Data availability: The contract specifies which party has to provide what. For example the disputer can make the full code and alleged false output available, while the generator of the output can provide his input. Failure to make available the data constitutes a loss. If only (x/n) validator claims no data access, x validator/s losses something. At some (m/n), more validators can be called upon. More than (y/n) validators cannot access data, responsible party loses.

Non-deterministic code:
If the code is non-deterministic for the given input, the validators return this as the output, and the code creator pays.

If anyone already did something similar that I just don’t know about, please let me know.


#2

Have you read truebit? https://people.cs.uchicago.edu/~teutsch/papers/truebit.pdf

From a quick readthrough of your proposal the main improvements I see truebit make are

  1. A single altruistic honest “validator” is sufficient for the smart contract to return correct code
  2. They use forced errors funded by taxes to make it incentive-compatible (which I think makes its security assumptions different than yours)

also: I don’t think a fixed small validator sample like 3 is secure (since if the validators all agree, there is no escalation); Jack could trustlessly put up a bounty that pays out in the case that a sample 3 validators vote for him; if any single actor controls a fraction p of the total validator pool, in the case that all 3 sampled validators come from him (which happens about 1/p^3 of the time) he should vote for Jack.


#3

Thanks for the comments.

I think this is much simpler then truebit, in part by offloading some of the complexity to software developers, that need to make it compatible with this solution (for example by the signed output to include in initial state).

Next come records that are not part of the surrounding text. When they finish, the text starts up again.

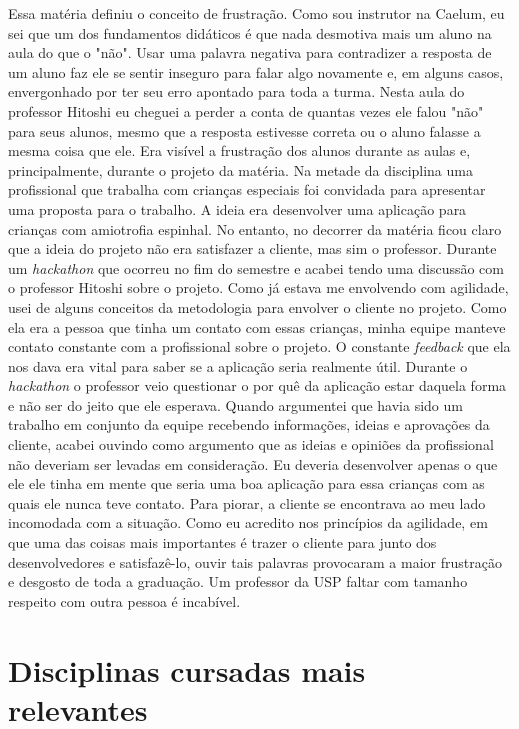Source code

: \documentclass[titlepage,a4paper]{article}
\begin{document}
\begin{itemize}
{	Essa matéria definiu o conceito de frustração. Como sou instrutor na Caelum, eu sei que um dos fundamentos didáticos é que nada desmotiva mais um aluno na aula do que o "não". Usar uma palavra negativa para contradizer a resposta de um aluno faz ele se sentir inseguro para falar algo novamente e, em alguns casos, envergonhado por ter seu erro apontado para toda a turma. Nesta aula do professor Hitoshi eu cheguei a perder a conta de quantas vezes ele falou "não" para seus alunos, mesmo que a resposta estivesse correta ou o aluno falasse a mesma coisa que ele. Era visível a frustração dos alunos durante as aulas e, principalmente, durante o projeto da matéria. 
	\newline
	Na metade da disciplina uma profissional que trabalha com crianças especiais foi convidada para apresentar uma proposta para o trabalho. A ideia era desenvolver uma aplicação para crianças com amiotrofia espinhal. No entanto, no decorrer da matéria ficou claro que a ideia do projeto não era satisfazer a cliente, mas sim o professor. Durante um \textit{hackathon} que ocorreu no fim do semestre e acabei tendo uma discussão com o professor Hitoshi sobre o projeto. Como já estava me envolvendo com agilidade, usei de alguns conceitos da metodologia para envolver o cliente no projeto. Como ela era a pessoa que tinha um contato com essas crianças, minha equipe manteve contato constante com a profissional sobre o projeto. O constante \textit{feedback} que ela nos dava era vital para saber se a aplicação seria realmente útil.
	\newline
	Durante o \textit{hackathon} o professor veio questionar o por quê da aplicação estar daquela forma e não ser do jeito que ele esperava. Quando argumentei que havia sido um trabalho em conjunto da equipe recebendo informações, ideias e aprovações da cliente, acabei ouvindo como argumento que as ideias e opiniões da profissional não deveriam ser levadas em consideração. Eu deveria desenvolver apenas o que ele ele tinha em mente que seria uma boa aplicação para essa crianças com as quais ele nunca teve contato. Para piorar, a cliente se encontrava ao meu lado incomodada com a situação. Como eu acredito nos princípios da agilidade, em que uma das coisas mais importantes é trazer o cliente para junto dos desenvolvedores e satisfazê-lo, ouvir tais palavras provocaram a maior frustração e desgosto de toda a graduação. Um professor da USP faltar com tamanho respeito com outra pessoa é incabível.}
\end{itemize}

\section{Disciplinas cursadas mais relevantes}
\end{document}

I disagree. For something not very significant (game bragging rights), when Alice has no reason to think Jack controls any significant portion of a much larger structure (this is not the validator pool of this small game, but for many other applications as well), 3 sounds like a good number.

But lets assume Jack is an evil mastermind in his free time, controlling 51% of the pool. It is still bad for him to cheat. If he cheats and gets caught (7/8 of the time, assuming he will not cheat unless he controls all validators), he loses many points and a small fee for cheating. If he gets away with it (1/8), he only wins one point. If he risks misusing the validators, he may lose the validator deposit (lets say 100X expected gain, for example), and it is possible to make the first validators vote before the identify of the last validators is known. PoS makes it really easy to skew the economics into “cheating makes no financial sense”.